_Work instructions_. Find every line of the listing below where "bigg" appears, and copy it.

_Working data_.
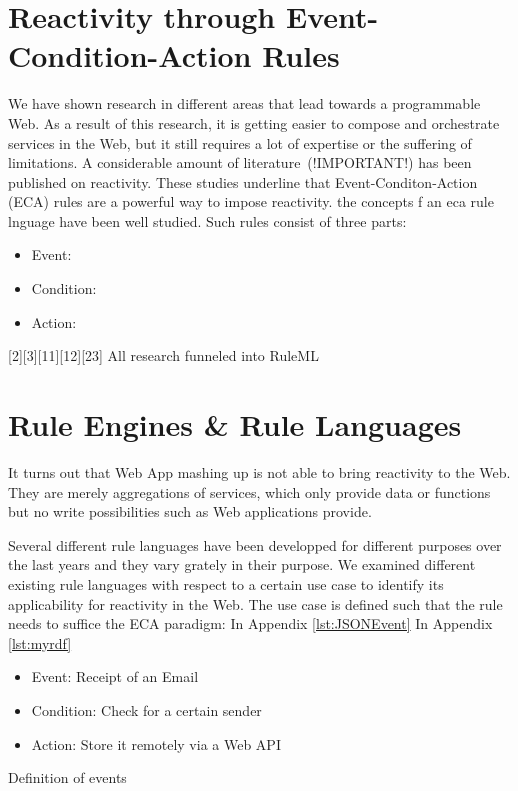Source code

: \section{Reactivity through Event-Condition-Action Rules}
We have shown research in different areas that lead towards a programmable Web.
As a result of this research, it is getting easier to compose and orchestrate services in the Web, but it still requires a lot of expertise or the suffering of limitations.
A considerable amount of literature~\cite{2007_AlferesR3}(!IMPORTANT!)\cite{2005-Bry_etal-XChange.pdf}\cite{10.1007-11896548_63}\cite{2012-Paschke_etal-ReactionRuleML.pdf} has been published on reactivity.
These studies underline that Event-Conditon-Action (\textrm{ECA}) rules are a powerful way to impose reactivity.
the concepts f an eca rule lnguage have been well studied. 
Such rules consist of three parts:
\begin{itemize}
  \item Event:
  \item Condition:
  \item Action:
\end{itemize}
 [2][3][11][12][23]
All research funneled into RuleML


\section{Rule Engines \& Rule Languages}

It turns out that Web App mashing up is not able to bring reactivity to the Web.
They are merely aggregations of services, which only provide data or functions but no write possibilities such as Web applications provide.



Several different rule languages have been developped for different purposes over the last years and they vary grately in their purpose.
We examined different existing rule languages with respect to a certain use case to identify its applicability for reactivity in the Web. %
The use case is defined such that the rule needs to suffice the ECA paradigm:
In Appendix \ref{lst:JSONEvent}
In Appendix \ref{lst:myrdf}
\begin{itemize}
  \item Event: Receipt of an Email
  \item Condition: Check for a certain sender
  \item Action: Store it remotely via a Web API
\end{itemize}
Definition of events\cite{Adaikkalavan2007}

...

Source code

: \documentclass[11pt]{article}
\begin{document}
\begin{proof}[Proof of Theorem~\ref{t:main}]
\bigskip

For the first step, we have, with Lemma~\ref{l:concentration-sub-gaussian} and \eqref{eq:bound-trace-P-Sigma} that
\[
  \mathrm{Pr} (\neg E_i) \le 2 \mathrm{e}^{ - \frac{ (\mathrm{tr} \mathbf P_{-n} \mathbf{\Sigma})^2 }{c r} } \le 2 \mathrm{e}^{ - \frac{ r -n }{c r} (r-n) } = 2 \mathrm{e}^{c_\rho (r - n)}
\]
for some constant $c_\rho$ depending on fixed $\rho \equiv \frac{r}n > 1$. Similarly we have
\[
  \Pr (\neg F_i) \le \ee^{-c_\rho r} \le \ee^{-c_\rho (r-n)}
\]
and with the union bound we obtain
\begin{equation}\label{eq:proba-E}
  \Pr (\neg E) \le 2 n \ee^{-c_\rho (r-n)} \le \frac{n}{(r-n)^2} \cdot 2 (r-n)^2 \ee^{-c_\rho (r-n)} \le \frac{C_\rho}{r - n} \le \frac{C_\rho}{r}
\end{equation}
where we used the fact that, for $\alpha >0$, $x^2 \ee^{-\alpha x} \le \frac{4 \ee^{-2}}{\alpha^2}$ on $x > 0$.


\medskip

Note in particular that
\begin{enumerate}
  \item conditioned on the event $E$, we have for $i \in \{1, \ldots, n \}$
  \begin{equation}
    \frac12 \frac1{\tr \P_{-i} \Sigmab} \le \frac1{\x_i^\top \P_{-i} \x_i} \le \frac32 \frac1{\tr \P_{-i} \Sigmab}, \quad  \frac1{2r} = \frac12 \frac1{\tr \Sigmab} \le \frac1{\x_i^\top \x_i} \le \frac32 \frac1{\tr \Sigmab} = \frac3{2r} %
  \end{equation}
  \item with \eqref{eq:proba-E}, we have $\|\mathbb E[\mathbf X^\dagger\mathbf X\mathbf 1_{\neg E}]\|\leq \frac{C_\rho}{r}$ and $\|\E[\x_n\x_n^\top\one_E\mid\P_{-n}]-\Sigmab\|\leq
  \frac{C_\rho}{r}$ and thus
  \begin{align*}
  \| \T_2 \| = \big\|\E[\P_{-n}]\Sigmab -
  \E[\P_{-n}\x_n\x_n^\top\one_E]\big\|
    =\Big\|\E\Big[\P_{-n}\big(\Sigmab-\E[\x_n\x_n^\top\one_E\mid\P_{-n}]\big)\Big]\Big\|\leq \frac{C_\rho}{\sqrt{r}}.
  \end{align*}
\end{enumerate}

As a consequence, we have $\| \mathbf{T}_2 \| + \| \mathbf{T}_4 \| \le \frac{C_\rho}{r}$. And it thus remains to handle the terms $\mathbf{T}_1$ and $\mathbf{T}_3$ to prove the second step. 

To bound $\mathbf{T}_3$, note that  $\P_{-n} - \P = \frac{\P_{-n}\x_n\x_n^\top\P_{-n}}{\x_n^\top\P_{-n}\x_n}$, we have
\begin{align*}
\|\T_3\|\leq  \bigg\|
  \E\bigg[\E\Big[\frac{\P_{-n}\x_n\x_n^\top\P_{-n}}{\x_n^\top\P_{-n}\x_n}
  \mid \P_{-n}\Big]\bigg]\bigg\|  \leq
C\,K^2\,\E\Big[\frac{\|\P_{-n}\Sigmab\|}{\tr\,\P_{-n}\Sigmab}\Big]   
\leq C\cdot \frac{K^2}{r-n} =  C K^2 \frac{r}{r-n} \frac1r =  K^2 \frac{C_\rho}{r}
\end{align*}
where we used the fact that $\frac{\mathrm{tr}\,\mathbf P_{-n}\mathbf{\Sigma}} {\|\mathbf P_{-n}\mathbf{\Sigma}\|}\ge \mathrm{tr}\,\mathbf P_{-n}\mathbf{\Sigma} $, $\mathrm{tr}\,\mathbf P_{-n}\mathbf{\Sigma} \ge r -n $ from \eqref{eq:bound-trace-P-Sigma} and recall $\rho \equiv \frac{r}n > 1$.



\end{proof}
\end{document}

_Response to this task_.
\|\T_3\|\leq  \bigg\|
  \E\bigg[\E\Big[\frac{\P_{-n}\x_n\x_n^\top\P_{-n}}{\x_n^\top\P_{-n}\x_n}
  \mid \P_{-n}\Big]\bigg]\bigg\|  \leq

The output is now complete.